The way to coal profits--President Baker emphasized when he opened last week's conference--is to teach consumers how to use coal in new ways and to teach coal men how to "unlock the riches that lie hidden" in coal (i.e., to produce synthetic goods).
C-O-H-N & Synthetics. When Carnegie Tech's President Baker asked Director Edwin Emery Slosson of Science Service to speak at this bituminous coal conference, he did not expect Dr. Slosson "to make any serious contribution to the practical and technical problems" which engaged the attention of the Congress. So Dr. Slosson, learned journalist, made a brilliant survey of synthetic chemistry, in which soft coal is the great raw material.
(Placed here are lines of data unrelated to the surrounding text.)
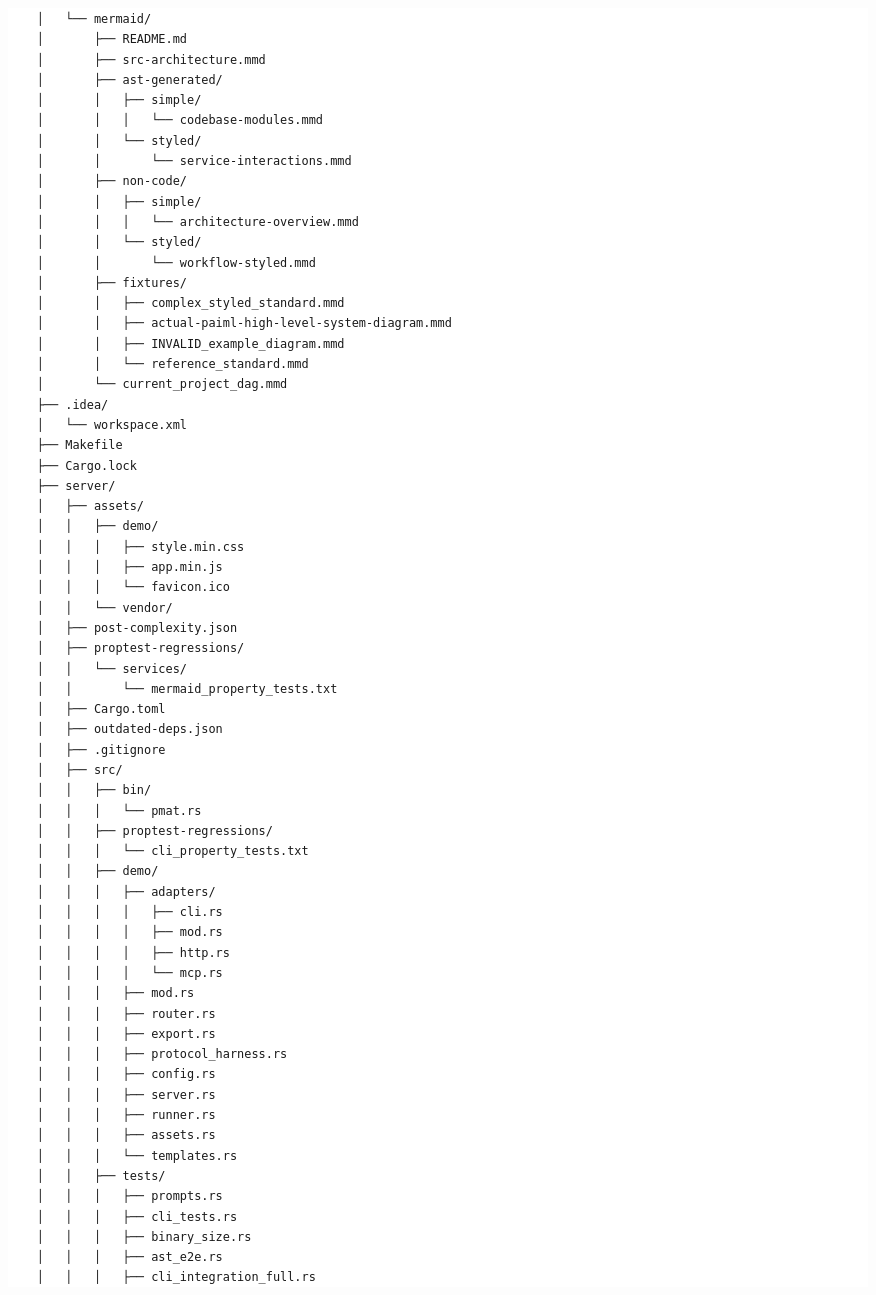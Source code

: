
 ```
    │   └── mermaid/
    │       ├── README.md
    │       ├── src-architecture.mmd
    │       ├── ast-generated/
    │       │   ├── simple/
    │       │   │   └── codebase-modules.mmd
    │       │   └── styled/
    │       │       └── service-interactions.mmd
    │       ├── non-code/
    │       │   ├── simple/
    │       │   │   └── architecture-overview.mmd
    │       │   └── styled/
    │       │       └── workflow-styled.mmd
    │       ├── fixtures/
    │       │   ├── complex_styled_standard.mmd
    │       │   ├── actual-paiml-high-level-system-diagram.mmd
    │       │   ├── INVALID_example_diagram.mmd
    │       │   └── reference_standard.mmd
    │       └── current_project_dag.mmd
    ├── .idea/
    │   └── workspace.xml
    ├── Makefile
    ├── Cargo.lock
    ├── server/
    │   ├── assets/
    │   │   ├── demo/
    │   │   │   ├── style.min.css
    │   │   │   ├── app.min.js
    │   │   │   └── favicon.ico
    │   │   └── vendor/
    │   ├── post-complexity.json
    │   ├── proptest-regressions/
    │   │   └── services/
    │   │       └── mermaid_property_tests.txt
    │   ├── Cargo.toml
    │   ├── outdated-deps.json
    │   ├── .gitignore
    │   ├── src/
    │   │   ├── bin/
    │   │   │   └── pmat.rs
    │   │   ├── proptest-regressions/
    │   │   │   └── cli_property_tests.txt
    │   │   ├── demo/
    │   │   │   ├── adapters/
    │   │   │   │   ├── cli.rs
    │   │   │   │   ├── mod.rs
    │   │   │   │   ├── http.rs
    │   │   │   │   └── mcp.rs
    │   │   │   ├── mod.rs
    │   │   │   ├── router.rs
    │   │   │   ├── export.rs
    │   │   │   ├── protocol_harness.rs
    │   │   │   ├── config.rs
    │   │   │   ├── server.rs
    │   │   │   ├── runner.rs
    │   │   │   ├── assets.rs
    │   │   │   └── templates.rs
    │   │   ├── tests/
    │   │   │   ├── prompts.rs
    │   │   │   ├── cli_tests.rs
    │   │   │   ├── binary_size.rs
    │   │   │   ├── ast_e2e.rs
    │   │   │   ├── cli_integration_full.rs
```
Since Friedrich Woehler a hundred years ago accidentally manufactured urea, scientists have synthesized more things than exist naturally in the animal, vegetable and mineral kingdoms. Carbon is the base of most of these new products. As diamond it is the most precious natural substance, as coal the most valuable. Carbon plus oxygen gives carbon monoxide, whence grows a myriad of compounds; carbon plus hydrogen gives methane, and its myriad; carbon plus nitrogen gives cyanogen, and its myriad; C plus N plus H gives hydrocyanic acid; C plus N plus H plus O gives urea. There are 400,000 carbon derivatives. All can be made from soft coal. They constitute, in Dr. Slosson's fine phrase, the Fourth Kingdom (after animal, vegetable, mineral).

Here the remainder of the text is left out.